Our focus on smart justice also means more resources to fight violent crimes: murders, home invasions and shootings. For those people that need to be in jail, we need to reduce the case backlog and get them behind bars faster. To get that done it is my duty to be a District Attorney that’s is not just tough but smart on crime.
Provide greater support to crime victims and their families
We want to help rebuild families and communities hit by senseless violence. It makes no sense to stack our jail with individuals that need treatment programs and counseling.
Utilize mental health and rehab programs and drug courts
So that people dealing with addiction and other issues can get the help and treatment they need.
Probation
This policy promotes community safety by implementing practices proven to reduce reoffending while rehabilitating probationers. The number of probationers will be reduced, probation terms will be shorter and more focused, conditions will be more limited and directed toward addressing individual needs, and probation officers will, as a result, have sufficient time and resources to focus on high-risk individuals who need care and attention. Finally, this policy ensures that violations are treated proportionally to the conduct alleged.
Cash bail
The goal of this office is to eliminate cash bail and excessively onerous pre-trial conditions while better protecting the safety and health of the community. A diverse set of stakeholders—including prosecutors and law enforcement, criminal justice reformers, and conservative groups—agree that the unfair money bail system must be fixed. A poll of Mississippi voters found that 67% across party lines support “ending the practice of keeping people in jail before trial if they have been charged with a misdemeanor or non-violent felony crime.”

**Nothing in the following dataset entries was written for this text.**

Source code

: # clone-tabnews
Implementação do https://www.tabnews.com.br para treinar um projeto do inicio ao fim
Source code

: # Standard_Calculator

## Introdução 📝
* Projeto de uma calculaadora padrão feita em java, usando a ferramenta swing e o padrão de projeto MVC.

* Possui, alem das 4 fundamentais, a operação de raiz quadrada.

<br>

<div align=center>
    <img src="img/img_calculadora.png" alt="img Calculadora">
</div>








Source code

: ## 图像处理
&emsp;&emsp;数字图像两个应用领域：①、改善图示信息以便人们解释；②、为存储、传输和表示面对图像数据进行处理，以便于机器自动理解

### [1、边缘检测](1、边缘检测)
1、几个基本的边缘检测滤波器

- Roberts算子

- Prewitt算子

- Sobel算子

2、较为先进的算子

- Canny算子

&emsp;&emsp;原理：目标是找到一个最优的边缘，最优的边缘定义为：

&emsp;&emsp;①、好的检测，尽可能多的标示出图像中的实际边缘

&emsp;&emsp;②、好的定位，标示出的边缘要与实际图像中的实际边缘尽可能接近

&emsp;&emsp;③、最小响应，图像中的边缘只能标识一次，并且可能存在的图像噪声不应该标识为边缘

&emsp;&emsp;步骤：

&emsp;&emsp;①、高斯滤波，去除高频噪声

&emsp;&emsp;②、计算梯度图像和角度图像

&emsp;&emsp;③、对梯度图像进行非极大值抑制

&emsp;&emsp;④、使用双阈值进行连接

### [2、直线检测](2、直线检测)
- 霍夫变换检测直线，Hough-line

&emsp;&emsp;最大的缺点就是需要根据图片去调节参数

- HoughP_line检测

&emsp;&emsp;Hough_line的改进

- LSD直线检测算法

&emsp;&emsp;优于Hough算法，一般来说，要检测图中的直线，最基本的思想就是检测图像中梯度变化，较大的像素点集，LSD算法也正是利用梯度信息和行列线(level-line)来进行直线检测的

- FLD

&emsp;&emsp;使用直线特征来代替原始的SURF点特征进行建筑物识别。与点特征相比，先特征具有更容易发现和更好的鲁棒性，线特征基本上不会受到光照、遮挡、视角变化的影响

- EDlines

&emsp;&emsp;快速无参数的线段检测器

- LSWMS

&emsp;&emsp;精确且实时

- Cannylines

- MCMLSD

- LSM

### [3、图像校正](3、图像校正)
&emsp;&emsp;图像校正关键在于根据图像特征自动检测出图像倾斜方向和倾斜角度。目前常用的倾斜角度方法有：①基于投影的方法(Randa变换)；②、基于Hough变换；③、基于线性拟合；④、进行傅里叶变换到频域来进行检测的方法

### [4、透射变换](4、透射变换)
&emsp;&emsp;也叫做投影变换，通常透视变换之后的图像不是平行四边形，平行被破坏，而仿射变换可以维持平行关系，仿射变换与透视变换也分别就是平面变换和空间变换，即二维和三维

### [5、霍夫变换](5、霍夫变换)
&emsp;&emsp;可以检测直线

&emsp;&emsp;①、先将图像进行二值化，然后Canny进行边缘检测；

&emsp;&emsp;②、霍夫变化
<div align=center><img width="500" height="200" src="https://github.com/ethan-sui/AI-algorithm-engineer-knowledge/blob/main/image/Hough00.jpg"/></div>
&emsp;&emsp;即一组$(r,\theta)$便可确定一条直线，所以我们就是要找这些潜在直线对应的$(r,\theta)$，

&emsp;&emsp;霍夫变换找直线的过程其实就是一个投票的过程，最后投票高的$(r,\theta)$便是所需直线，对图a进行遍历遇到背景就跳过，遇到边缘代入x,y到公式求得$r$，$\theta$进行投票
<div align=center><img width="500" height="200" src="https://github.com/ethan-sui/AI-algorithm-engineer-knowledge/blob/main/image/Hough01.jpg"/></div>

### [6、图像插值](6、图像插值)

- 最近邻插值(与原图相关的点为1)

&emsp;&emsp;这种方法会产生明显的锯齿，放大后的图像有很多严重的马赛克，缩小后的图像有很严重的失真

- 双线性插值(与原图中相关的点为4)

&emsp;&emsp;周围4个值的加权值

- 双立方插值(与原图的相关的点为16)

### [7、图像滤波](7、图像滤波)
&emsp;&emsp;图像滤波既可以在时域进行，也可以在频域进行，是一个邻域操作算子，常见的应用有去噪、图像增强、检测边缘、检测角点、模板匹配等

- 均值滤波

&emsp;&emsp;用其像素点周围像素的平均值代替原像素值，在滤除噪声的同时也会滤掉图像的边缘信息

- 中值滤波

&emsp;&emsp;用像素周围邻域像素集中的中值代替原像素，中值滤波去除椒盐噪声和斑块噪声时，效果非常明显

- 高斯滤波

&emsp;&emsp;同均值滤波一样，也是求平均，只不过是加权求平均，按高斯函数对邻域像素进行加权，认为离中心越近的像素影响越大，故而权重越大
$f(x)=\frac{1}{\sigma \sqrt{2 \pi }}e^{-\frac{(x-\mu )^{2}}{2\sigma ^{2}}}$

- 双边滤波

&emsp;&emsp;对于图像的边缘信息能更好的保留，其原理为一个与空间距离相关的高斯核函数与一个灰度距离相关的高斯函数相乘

Money bail and onerous pretrial conditions impact the most vulnerable in our community and do not make us safer. Over half of the people in Mississippi jails have not been convicted of a crime, and incarcerating those individuals costs Mississippi taxpayers over $100 million each year. And as with nearly every aspect of the criminal legal system, the money bail system unfairly targets people of color, who are more likely than white people to remain in jail following an arrest, even when facing the same offense and when having similar criminal backgrounds. In Mississippi, bail amounts are most often set pursuant to a schedule, which fails to properly consider a person’s ability to pay, and can thus lead to people languishing in jail for months or even years.
Plea Guidelines
As prosecutors, we each possess a sophisticated toolkit from which to fashion safe and just outcomes during the pretrial process. Incarceration is one of those tools, but nonetheless it often is the least effective. It is up to us to ensure that each person becomes as stable and productive as he or she can, as soon as possible. That often means that declining prosecution, diverting a case, or referring the individual to addiction treatment, job training, or inpatient psychiatric care for an acute mental illness yields better results than jail. When incarceration is absolutely necessary to protect public safety, we should aim to incarcerate each individual for as little time as necessary and to leave room for the opportunity for people to grow and change while they are incarcerated. Almost everyone whom we put into jail and prison will return to the community, and there is a clear and direct link between the stability and preparedness of the person to re-enter society and the safety of our communities.
Going forward, plea-bargaining within the office should be driven by the following overarching principles:
- Imprisonment is a last resort, and it should only be utilized if all other interventions and rehabilitative efforts have failed or proved inadequate to protect against the threat of actual physical harm to persons.
- Diversion should be offered whenever possible, and it should be the expected resolution for most individuals charged with their first offense.
- Addiction and mental illness, and the offenses that follow from them, should never serve as a justification for imprisonment. This must be true in the context of initial case resolutions, as well as violations of probation premised on positive drug tests or new offenses influenced by a person’s addiction or mental illness.